I have a symmetric real matrix $A$ of the form
$$
A =
\begin{pmatrix}
1 & a_{1,2} & a_{1,3} & \ldots & a_{1,n} \\
a_{2,1} & 1 & \cdots & \cdots & a_{2,n} \\
\vdots & \vdots & \ddots & \vdots& \vdots \\
a_{n,1} & a_{n,2} & \dots & \dots & 1
\end{pmatrix}
$$
where $a_{i,j}=1$ or $0$ – I do not know in advance how many are zero or one.
Is it possible to prove that the matrix is positive semi-definite. I can do so numerically, but is it obvious analytically. Note that I cannot assume that the diagonal is dominant.

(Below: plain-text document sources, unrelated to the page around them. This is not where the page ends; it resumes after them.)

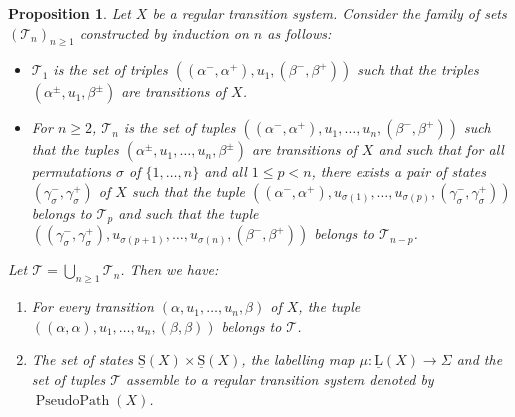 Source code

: \documentclass[a4paper,12pt]{amsart}
\newtheorem{prop}[thm]{Proposition}
\begin{document}
\begin{prop} \label{ps-construct} Let $X$ be a regular transition
system. Consider the family of sets $(\mathcal{T}_n)_{n{\geqslant} 1}$
constructed by induction on $n$ as follows:
\begin{itemize}
\item $\mathcal{T}_1$ is the set of triples
  $((\alpha^-,\alpha^+),u_1,(\beta^-,\beta^+))$ such that the
  triples $(\alpha^\pm,u_1,\beta^\pm)$ are transitions of $X$.
\item For $n{\geqslant} 2$, $\mathcal{T}_n$ is the set of tuples
  $((\alpha^-,\alpha^+),u_1,\dots,u_n,(\beta^-,\beta^+))$ such that
  the tuples $(\alpha^\pm,u_1,\dots,u_n,\beta^\pm)$ are transitions of
  $X$ and such that for all permutations $\sigma$ of $\{1,\dots,n\}$
  and all $1{\leqslant} p <n$, there exists a pair of states
  $(\gamma_\sigma^-,\gamma_\sigma^+)$ of $X$ such that the tuple
  $((\alpha^-,\alpha^+),u_{\sigma(1)},\dots,u_{\sigma(p)},(\gamma_\sigma^-,\gamma_\sigma^+))$
  belongs to $\mathcal{T}_p$ and such that the tuple
  $((\gamma_\sigma^-,\gamma_\sigma^+),u_{\sigma(p+1)},\dots,u_{\sigma(n)},(\beta^-,\beta^+))$
  belongs to $\mathcal{T}_{n-p}$.
\end{itemize}
Let $\mathcal{T}=\bigcup_{n{\geqslant} 1} \mathcal{T}_n$. Then we have:
\begin{enumerate}
\item[a)] For every transition $(\alpha,u_1,\dots,u_n,\beta)$ of $X$, the
  tuple $((\alpha,\alpha),u_1,\dots,u_n,(\beta,\beta))$ belongs to
  $\mathcal{T}$.
\item[b)] The set of states $\operatorname{\underline{S}}(X)\times \operatorname{\underline{S}}(X)$, the labelling map $\mu:\operatorname{\underline{L}}(X)\to
  \Sigma$ and the set of tuples $\mathcal{T}$ assemble to a regular transition
  system denoted by $\operatorname{{PseudoPath}}(X)$.
\end{enumerate} \end{prop}
\end{document}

Edit: Oops! I omitted to mention that the off-diagonal elements have an internal structure of the form $a_{i,j}=b_i b_j$ where $b_i$ is binary and so $b_i=0$ or $b_i=1$.
Best Answer
Now that you've specified the structure of the off diagonal entries, it is possible to show that $A$ is positive semidefinite.

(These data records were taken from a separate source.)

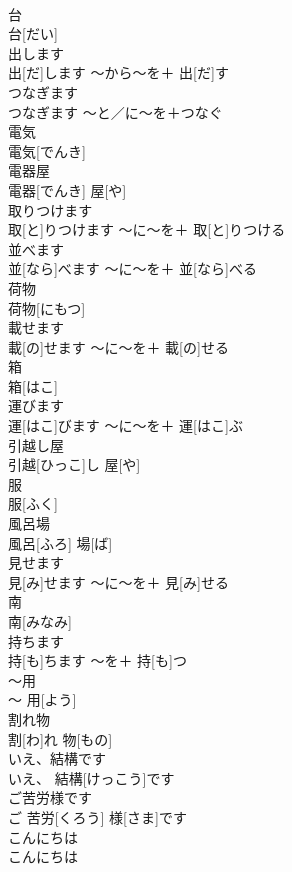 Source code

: \documentclass[8pt]{extreport}
\begin{document}
\begin{CJK}{UTF8}{min}
\\	台	
\\	台[だい]		
\\	出します	
\\	出[だ]します	〜から〜を＋ 出[だ]す	
\\	つなぎます	
\\	つなぎます	〜と／に〜を＋つなぐ	
\\	電気	
\\	電気[でんき]		
\\	電器屋	
\\	電器[でんき] 屋[や]		
\\	取りつけます	
\\	取[と]りつけます	〜に〜を＋ 取[と]りつける	
\\	並べます	
\\	並[なら]べます	〜に〜を＋ 並[なら]べる	
\\	荷物	
\\	荷物[にもつ]		
\\	載せます	
\\	載[の]せます	〜に〜を＋ 載[の]せる	
\\	箱	
\\	箱[はこ]		
\\	運びます	
\\	運[はこ]びます	〜に〜を＋ 運[はこ]ぶ	
\\	引越し屋	
\\	引越[ひっこ]し 屋[や]		
\\	服	
\\	服[ふく]		
\\	風呂場	
\\	風呂[ふろ] 場[ば]		
\\	見せます	
\\	見[み]せます	〜に〜を＋ 見[み]せる	
\\	南	
\\	南[みなみ]		
\\	持ちます	
\\	持[も]ちます	〜を＋ 持[も]つ	
\\	〜用	
\\	〜 用[よう]		
\\	割れ物	
\\	割[わ]れ 物[もの]		
\\	いえ、結構です	
\\	いえ、 結構[けっこう]です		
\\	ご苦労様です	
\\	ご 苦労[くろう] 様[さま]です		
\\	こんにちは	
\\	こんにちは		

\end{CJK}
\end{document}
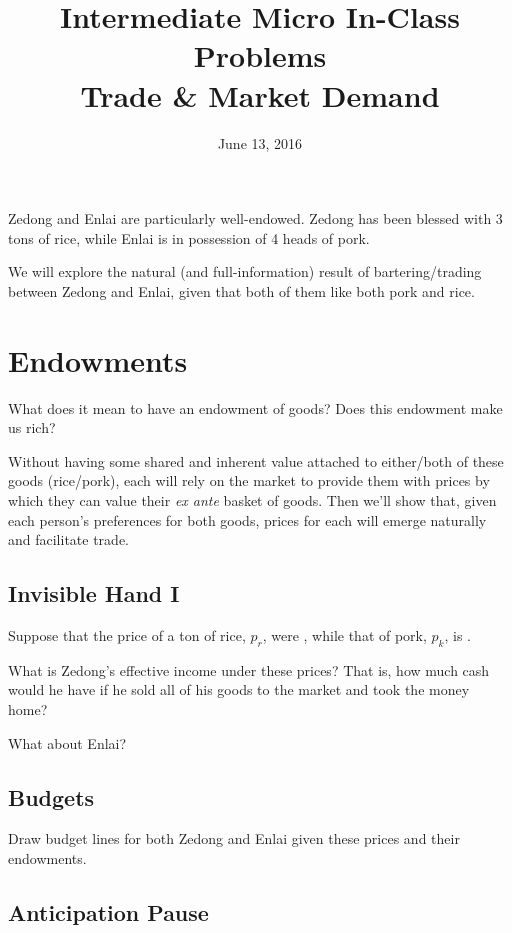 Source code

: \documentclass{article}
\begin{document}
\title{Intermediate Micro In-Class Problems \\ \large Trade \& Market Demand}

\date{June 13, 2016}

\maketitle

Zedong and Enlai are particularly well-endowed. Zedong has been blessed with 3 tons of rice, while Enlai is in possession of 4 heads of pork.

We will explore the natural (and full-information) result of bartering/trading between Zedong and Enlai, given that both of them like both pork and rice.

\section{Endowments}

What does it mean to have an endowment of goods? Does this endowment make us rich?

Without having some shared and inherent value attached to either/both of these goods (rice/pork), each will rely on the market to provide them with prices by which they can value their \textit{ex ante} basket of goods. Then we'll show that, given each person's preferences for both goods, prices for each will emerge naturally and facilitate trade.

\subsection{Invisible Hand I}

Suppose that the price of a ton of rice, $p_r$, were , while that of pork, $p_k$, is .

What is Zedong's effective income under these prices? That is, how much cash would he have if he sold all of his goods to the market and took the money home?

What about Enlai?

\subsection{Budgets}

Draw budget lines for both Zedong and Enlai given these prices and their endowments. 

\subsection{Anticipation Pause}
\end{document}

Let $b = \begin{bmatrix}b_1\\b_2\\\vdots\\b_n\end{bmatrix}$ and let $D = \begin{bmatrix}1-b_1^2 & & & \\ & 1-b_2^2 & & \\ & & \ddots & \\ & & & 1-b_n^2\end{bmatrix}$.

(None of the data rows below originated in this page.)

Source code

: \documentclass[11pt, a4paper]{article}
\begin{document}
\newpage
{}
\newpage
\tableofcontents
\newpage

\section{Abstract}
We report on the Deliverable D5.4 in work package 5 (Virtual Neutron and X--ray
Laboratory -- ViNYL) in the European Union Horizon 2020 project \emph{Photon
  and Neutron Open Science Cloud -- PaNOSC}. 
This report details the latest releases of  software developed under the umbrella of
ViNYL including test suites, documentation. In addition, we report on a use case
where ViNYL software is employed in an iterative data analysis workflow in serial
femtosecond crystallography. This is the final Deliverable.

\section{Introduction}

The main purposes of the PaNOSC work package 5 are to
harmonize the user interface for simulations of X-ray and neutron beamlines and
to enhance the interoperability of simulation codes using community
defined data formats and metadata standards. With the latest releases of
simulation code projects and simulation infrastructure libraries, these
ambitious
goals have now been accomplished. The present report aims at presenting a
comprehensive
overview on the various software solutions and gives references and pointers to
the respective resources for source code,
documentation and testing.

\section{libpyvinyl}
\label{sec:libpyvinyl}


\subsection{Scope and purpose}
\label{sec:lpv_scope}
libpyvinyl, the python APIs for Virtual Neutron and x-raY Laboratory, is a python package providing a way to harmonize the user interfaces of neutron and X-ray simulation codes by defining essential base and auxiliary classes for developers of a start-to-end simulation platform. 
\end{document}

Then, $bb^T = \begin{bmatrix}b_1^2 & b_1b_2 & \cdots &b_1b_n\\ b_2b_1 & b_2^2 & \cdot & b_2b_n \\\vdots & \vdots & \ddots & \vdots \\ b_nb_1 & b_nb_2 & \cdots & b_n^2\end{bmatrix}$, and so, $D+bb^T = \begin{bmatrix}1 & b_1b_2 & \cdots &b_1b_n\\ b_2b_1 & 1 & \cdot & b_2b_n \\\vdots & \vdots & \ddots & \vdots \\ b_nb_1 & b_nb_2 & \cdots & 1\end{bmatrix} = A$.
So for any vector $x$, we have $x^TAx = x^T(D+bb^T)x = x^TDx+x^Tbb^Tx = x^TDx + (b^Tx)^2 \ge 0$ since $D$ is clearly positive semidefinite and $(b^Tx)^2$ can't be negative.
Thus, $A = D+bb^T$ is positive semidefinite.